(TASK ITEM)
The response must restate all of the data word for word.

(Collected data entries)

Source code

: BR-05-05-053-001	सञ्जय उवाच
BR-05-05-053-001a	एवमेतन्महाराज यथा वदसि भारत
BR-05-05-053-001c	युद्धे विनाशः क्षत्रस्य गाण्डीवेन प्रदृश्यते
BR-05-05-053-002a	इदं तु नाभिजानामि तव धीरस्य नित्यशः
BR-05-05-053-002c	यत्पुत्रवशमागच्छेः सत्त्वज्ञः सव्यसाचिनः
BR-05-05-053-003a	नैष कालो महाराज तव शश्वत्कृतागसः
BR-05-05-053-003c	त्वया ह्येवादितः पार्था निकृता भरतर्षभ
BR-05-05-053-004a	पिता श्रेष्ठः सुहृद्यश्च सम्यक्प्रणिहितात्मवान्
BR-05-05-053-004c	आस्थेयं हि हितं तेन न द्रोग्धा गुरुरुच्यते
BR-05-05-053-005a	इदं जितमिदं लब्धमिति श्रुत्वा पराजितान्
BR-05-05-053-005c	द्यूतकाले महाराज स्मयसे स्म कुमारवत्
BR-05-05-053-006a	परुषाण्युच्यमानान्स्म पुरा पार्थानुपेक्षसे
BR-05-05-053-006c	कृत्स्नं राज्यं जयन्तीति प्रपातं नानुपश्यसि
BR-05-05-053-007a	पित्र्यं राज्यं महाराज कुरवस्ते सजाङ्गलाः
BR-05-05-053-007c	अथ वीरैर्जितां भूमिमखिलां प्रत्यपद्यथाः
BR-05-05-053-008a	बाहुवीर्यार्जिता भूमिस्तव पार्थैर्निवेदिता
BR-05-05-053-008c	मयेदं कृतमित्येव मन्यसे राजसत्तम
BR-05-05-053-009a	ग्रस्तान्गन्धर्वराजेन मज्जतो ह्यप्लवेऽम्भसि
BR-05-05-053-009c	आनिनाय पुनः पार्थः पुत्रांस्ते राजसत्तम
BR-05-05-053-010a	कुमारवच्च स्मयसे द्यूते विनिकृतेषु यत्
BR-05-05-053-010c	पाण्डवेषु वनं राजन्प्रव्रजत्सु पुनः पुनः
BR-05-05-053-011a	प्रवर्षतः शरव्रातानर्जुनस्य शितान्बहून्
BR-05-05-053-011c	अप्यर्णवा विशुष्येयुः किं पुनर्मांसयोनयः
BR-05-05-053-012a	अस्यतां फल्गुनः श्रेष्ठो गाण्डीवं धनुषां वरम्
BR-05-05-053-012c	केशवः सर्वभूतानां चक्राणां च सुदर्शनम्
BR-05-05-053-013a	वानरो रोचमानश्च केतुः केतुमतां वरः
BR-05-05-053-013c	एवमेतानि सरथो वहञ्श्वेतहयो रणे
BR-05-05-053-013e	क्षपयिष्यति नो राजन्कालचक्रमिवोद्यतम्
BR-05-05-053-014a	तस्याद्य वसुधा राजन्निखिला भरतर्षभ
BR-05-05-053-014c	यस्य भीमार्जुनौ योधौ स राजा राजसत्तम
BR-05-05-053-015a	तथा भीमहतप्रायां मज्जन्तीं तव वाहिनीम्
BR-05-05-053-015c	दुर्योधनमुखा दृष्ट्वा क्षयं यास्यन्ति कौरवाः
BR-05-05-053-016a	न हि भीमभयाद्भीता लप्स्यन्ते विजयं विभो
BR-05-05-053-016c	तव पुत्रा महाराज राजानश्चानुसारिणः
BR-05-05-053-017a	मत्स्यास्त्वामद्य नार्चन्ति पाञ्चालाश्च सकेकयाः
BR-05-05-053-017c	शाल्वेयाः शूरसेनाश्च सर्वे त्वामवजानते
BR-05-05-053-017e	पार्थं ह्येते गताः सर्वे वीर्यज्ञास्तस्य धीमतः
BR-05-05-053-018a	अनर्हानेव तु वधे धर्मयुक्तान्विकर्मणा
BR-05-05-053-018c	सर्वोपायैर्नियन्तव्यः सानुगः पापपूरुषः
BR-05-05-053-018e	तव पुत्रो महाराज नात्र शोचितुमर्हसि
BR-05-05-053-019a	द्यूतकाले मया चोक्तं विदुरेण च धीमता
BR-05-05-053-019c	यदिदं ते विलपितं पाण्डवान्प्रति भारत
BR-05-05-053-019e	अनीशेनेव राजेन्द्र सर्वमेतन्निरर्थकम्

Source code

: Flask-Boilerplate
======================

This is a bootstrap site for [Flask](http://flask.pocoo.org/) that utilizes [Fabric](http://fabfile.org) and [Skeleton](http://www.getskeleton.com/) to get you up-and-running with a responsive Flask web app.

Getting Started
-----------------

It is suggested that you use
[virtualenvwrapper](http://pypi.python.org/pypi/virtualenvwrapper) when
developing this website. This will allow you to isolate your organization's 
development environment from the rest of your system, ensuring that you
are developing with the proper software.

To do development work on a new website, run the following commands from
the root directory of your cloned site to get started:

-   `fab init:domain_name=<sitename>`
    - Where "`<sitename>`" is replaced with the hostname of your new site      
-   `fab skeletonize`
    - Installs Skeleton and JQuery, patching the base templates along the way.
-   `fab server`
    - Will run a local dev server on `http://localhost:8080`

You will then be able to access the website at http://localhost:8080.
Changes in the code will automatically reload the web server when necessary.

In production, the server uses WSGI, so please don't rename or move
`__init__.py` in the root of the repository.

(WRITTEN REPLY)
Source code

: BR-05-05-053-001	सञ्जय उवाच
BR-05-05-053-001a	एवमेतन्महाराज यथा वदसि भारत
BR-05-05-053-001c	युद्धे विनाशः क्षत्रस्य गाण्डीवेन प्रदृश्यते
BR-05-05-053-002a	इदं तु नाभिजानामि तव धीरस्य नित्यशः
BR-05-05-053-002c	यत्पुत्रवशमागच्छेः सत्त्वज्ञः सव्यसाचिनः
BR-05-05-053-003a	नैष कालो महाराज तव शश्वत्कृतागसः
BR-05-05-053-003c	त्वया ह्येवादितः पार्था निकृता भरतर्षभ
BR-05-05-053-004a	पिता श्रेष्ठः सुहृद्यश्च सम्यक्प्रणिहितात्मवान्
BR-05-05-053-004c	आस्थेयं हि हितं तेन न द्रोग्धा गुरुरुच्यते
BR-05-05-053-005a	इदं जितमिदं लब्धमिति श्रुत्वा पराजितान्
BR-05-05-053-005c	द्यूतकाले महाराज स्मयसे स्म कुमारवत्
BR-05-05-053-006a	परुषाण्युच्यमानान्स्म पुरा पार्थानुपेक्षसे
BR-05-05-053-006c	कृत्स्नं राज्यं जयन्तीति प्रपातं नानुपश्यसि
BR-05-05-053-007a	पित्र्यं राज्यं महाराज कुरवस्ते सजाङ्गलाः
BR-05-05-053-007c	अथ वीरैर्जितां भूमिमखिलां प्रत्यपद्यथाः
BR-05-05-053-008a	बाहुवीर्यार्जिता भूमिस्तव पार्थैर्निवेदिता
BR-05-05-053-008c	मयेदं कृतमित्येव मन्यसे राजसत्तम
BR-05-05-053-009a	ग्रस्तान्गन्धर्वराजेन मज्जतो ह्यप्लवेऽम्भसि
BR-05-05-053-009c	आनिनाय पुनः पार्थः पुत्रांस्ते राजसत्तम
BR-05-05-053-010a	कुमारवच्च स्मयसे द्यूते विनिकृतेषु यत्
BR-05-05-053-010c	पाण्डवेषु वनं राजन्प्रव्रजत्सु पुनः पुनः
BR-05-05-053-011a	प्रवर्षतः शरव्रातानर्जुनस्य शितान्बहून्
BR-05-05-053-011c	अप्यर्णवा विशुष्येयुः किं पुनर्मांसयोनयः
BR-05-05-053-012a	अस्यतां फल्गुनः श्रेष्ठो गाण्डीवं धनुषां वरम्
BR-05-05-053-012c	केशवः सर्वभूतानां चक्राणां च सुदर्शनम्
BR-05-05-053-013a	वानरो रोचमानश्च केतुः केतुमतां वरः
BR-05-05-053-013c	एवमेतानि सरथो वहञ्श्वेतहयो रणे
BR-05-05-053-013e	क्षपयिष्यति नो राजन्कालचक्रमिवोद्यतम्
BR-05-05-053-014a	तस्याद्य वसुधा राजन्निखिला भरतर्षभ
BR-05-05-053-014c	यस्य भीमार्जुनौ योधौ स राजा राजसत्तम
BR-05-05-053-015a	तथा भीमहतप्रायां मज्जन्तीं तव वाहिनीम्
BR-05-05-053-015c	दुर्योधनमुखा दृष्ट्वा क्षयं यास्यन्ति कौरवाः
BR-05-05-053-016a	न हि भीमभयाद्भीता लप्स्यन्ते विजयं विभो
BR-05-05-053-016c	तव पुत्रा महाराज राजानश्चानुसारिणः
BR-05-05-053-017a	मत्स्यास्त्वामद्य नार्चन्ति पाञ्चालाश्च सकेकयाः
BR-05-05-053-017c	शाल्वेयाः शूरसेनाश्च सर्वे त्वामवजानते
BR-05-05-053-017e	पार्थं ह्येते गताः सर्वे वीर्यज्ञास्तस्य धीमतः
BR-05-05-053-018a	अनर्हानेव तु वधे धर्मयुक्तान्विकर्मणा
BR-05-05-053-018c	सर्वोपायैर्नियन्तव्यः सानुगः पापपूरुषः
BR-05-05-053-018e	तव पुत्रो महाराज नात्र शोचितुमर्हसि
BR-05-05-053-019a	द्यूतकाले मया चोक्तं विदुरेण च धीमता
BR-05-05-053-019c	यदिदं ते विलपितं पाण्डवान्प्रति भारत
BR-05-05-053-019e	अनीशेनेव राजेन्द्र सर्वमेतन्निरर्थकम्

Source code

: Flask-Boilerplate
======================

This is a bootstrap site for [Flask](http://flask.pocoo.org/) that utilizes [Fabric](http://fabfile.org) and [Skeleton](http://www.getskeleton.com/) to get you up-and-running with a responsive Flask web app.

Getting Started
-----------------

It is suggested that you use
[virtualenvwrapper](http://pypi.python.org/pypi/virtualenvwrapper) when
developing this website. This will allow you to isolate your organization's 
development environment from the rest of your system, ensuring that you
are developing with the proper software.

To do development work on a new website, run the following commands from
the root directory of your cloned site to get started:

-   `fab init:domain_name=<sitename>`
    - Where "`<sitename>`" is replaced with the hostname of your new site      
-   `fab skeletonize`
    - Installs Skeleton and JQuery, patching the base templates along the way.
-   `fab server`
    - Will run a local dev server on `http://localhost:8080`

You will then be able to access the website at http://localhost:8080.
Changes in the code will automatically reload the web server when necessary.

In production, the server uses WSGI, so please don't rename or move
`__init__.py` in the root of the repository.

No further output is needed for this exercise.